● Exercise details
Each record that follows is to be output in full, precisely as written.

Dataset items
:::
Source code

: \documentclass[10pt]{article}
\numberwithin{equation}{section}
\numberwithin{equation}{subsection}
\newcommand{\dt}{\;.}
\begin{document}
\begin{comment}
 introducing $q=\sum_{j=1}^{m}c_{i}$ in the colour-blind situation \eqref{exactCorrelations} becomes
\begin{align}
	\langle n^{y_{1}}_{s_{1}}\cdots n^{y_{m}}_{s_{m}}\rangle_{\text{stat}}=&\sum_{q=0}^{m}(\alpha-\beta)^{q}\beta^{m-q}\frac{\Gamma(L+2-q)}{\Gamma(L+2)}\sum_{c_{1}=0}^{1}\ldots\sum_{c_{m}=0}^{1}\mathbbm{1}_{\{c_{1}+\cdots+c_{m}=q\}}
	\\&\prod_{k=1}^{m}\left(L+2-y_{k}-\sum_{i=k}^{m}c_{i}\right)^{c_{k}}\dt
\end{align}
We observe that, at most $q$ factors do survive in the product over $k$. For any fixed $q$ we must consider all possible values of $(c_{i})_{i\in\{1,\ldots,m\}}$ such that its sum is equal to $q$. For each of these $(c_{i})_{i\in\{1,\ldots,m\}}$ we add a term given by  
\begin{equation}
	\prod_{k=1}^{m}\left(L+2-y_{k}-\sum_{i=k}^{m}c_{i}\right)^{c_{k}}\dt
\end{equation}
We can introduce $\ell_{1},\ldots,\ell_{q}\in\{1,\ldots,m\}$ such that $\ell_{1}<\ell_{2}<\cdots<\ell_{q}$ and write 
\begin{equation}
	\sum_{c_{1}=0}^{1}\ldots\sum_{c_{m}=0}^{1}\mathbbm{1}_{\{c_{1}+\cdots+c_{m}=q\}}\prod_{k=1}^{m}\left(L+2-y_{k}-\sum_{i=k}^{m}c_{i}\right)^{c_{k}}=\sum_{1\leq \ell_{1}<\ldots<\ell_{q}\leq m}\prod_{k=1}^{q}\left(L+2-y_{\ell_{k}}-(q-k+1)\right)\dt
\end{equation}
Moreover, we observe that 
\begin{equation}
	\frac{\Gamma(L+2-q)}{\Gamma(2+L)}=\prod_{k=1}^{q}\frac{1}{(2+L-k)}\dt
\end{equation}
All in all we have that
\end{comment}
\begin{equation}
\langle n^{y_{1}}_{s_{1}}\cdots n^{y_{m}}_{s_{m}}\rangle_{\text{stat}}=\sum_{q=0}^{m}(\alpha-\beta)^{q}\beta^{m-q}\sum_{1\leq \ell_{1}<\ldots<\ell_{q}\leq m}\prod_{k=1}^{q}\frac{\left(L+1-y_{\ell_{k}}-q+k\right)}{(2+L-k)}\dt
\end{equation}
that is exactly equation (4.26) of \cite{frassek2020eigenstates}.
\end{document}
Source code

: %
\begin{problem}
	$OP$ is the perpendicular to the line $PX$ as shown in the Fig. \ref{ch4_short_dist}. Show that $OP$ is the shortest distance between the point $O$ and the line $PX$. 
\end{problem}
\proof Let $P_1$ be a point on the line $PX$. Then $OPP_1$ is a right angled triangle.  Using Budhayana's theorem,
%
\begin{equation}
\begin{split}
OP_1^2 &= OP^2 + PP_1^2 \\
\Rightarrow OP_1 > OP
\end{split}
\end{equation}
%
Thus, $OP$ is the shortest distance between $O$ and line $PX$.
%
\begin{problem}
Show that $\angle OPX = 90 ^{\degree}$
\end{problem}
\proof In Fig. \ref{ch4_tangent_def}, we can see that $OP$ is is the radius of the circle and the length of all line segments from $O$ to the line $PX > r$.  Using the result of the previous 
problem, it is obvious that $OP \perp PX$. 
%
:::
● Task result
Source code

: \documentclass[10pt]{article}
\numberwithin{equation}{section}
\numberwithin{equation}{subsection}
\newcommand{\dt}{\;.}
\begin{document}
\begin{comment}
 introducing $q=\sum_{j=1}^{m}c_{i}$ in the colour-blind situation \eqref{exactCorrelations} becomes
\begin{align}
	\langle n^{y_{1}}_{s_{1}}\cdots n^{y_{m}}_{s_{m}}\rangle_{\text{stat}}=&\sum_{q=0}^{m}(\alpha-\beta)^{q}\beta^{m-q}\frac{\Gamma(L+2-q)}{\Gamma(L+2)}\sum_{c_{1}=0}^{1}\ldots\sum_{c_{m}=0}^{1}\mathbbm{1}_{\{c_{1}+\cdots+c_{m}=q\}}
	\\&\prod_{k=1}^{m}\left(L+2-y_{k}-\sum_{i=k}^{m}c_{i}\right)^{c_{k}}\dt
\end{align}
We observe that, at most $q$ factors do survive in the product over $k$. For any fixed $q$ we must consider all possible values of $(c_{i})_{i\in\{1,\ldots,m\}}$ such that its sum is equal to $q$. For each of these $(c_{i})_{i\in\{1,\ldots,m\}}$ we add a term given by  
\begin{equation}
	\prod_{k=1}^{m}\left(L+2-y_{k}-\sum_{i=k}^{m}c_{i}\right)^{c_{k}}\dt
\end{equation}
We can introduce $\ell_{1},\ldots,\ell_{q}\in\{1,\ldots,m\}$ such that $\ell_{1}<\ell_{2}<\cdots<\ell_{q}$ and write 
\begin{equation}
	\sum_{c_{1}=0}^{1}\ldots\sum_{c_{m}=0}^{1}\mathbbm{1}_{\{c_{1}+\cdots+c_{m}=q\}}\prod_{k=1}^{m}\left(L+2-y_{k}-\sum_{i=k}^{m}c_{i}\right)^{c_{k}}=\sum_{1\leq \ell_{1}<\ldots<\ell_{q}\leq m}\prod_{k=1}^{q}\left(L+2-y_{\ell_{k}}-(q-k+1)\right)\dt
\end{equation}
Moreover, we observe that 
\begin{equation}
	\frac{\Gamma(L+2-q)}{\Gamma(2+L)}=\prod_{k=1}^{q}\frac{1}{(2+L-k)}\dt
\end{equation}
All in all we have that
\end{comment}
\begin{equation}
\langle n^{y_{1}}_{s_{1}}\cdots n^{y_{m}}_{s_{m}}\rangle_{\text{stat}}=\sum_{q=0}^{m}(\alpha-\beta)^{q}\beta^{m-q}\sum_{1\leq \ell_{1}<\ldots<\ell_{q}\leq m}\prod_{k=1}^{q}\frac{\left(L+1-y_{\ell_{k}}-q+k\right)}{(2+L-k)}\dt
\end{equation}
that is exactly equation (4.26) of \cite{frassek2020eigenstates}.
\end{document}
Source code

: %
\begin{problem}
	$OP$ is the perpendicular to the line $PX$ as shown in the Fig. \ref{ch4_short_dist}. Show that $OP$ is the shortest distance between the point $O$ and the line $PX$. 
\end{problem}
\proof Let $P_1$ be a point on the line $PX$. Then $OPP_1$ is a right angled triangle.  Using Budhayana's theorem,
%
\begin{equation}
\begin{split}
OP_1^2 &= OP^2 + PP_1^2 \\
\Rightarrow OP_1 > OP
\end{split}
\end{equation}
%
Thus, $OP$ is the shortest distance between $O$ and line $PX$.
%
\begin{problem}
Show that $\angle OPX = 90 ^{\degree}$
\end{problem}
\proof In Fig. \ref{ch4_tangent_def}, we can see that $OP$ is is the radius of the circle and the length of all line segments from $O$ to the line $PX > r$.  Using the result of the previous 
problem, it is obvious that $OP \perp PX$. 
%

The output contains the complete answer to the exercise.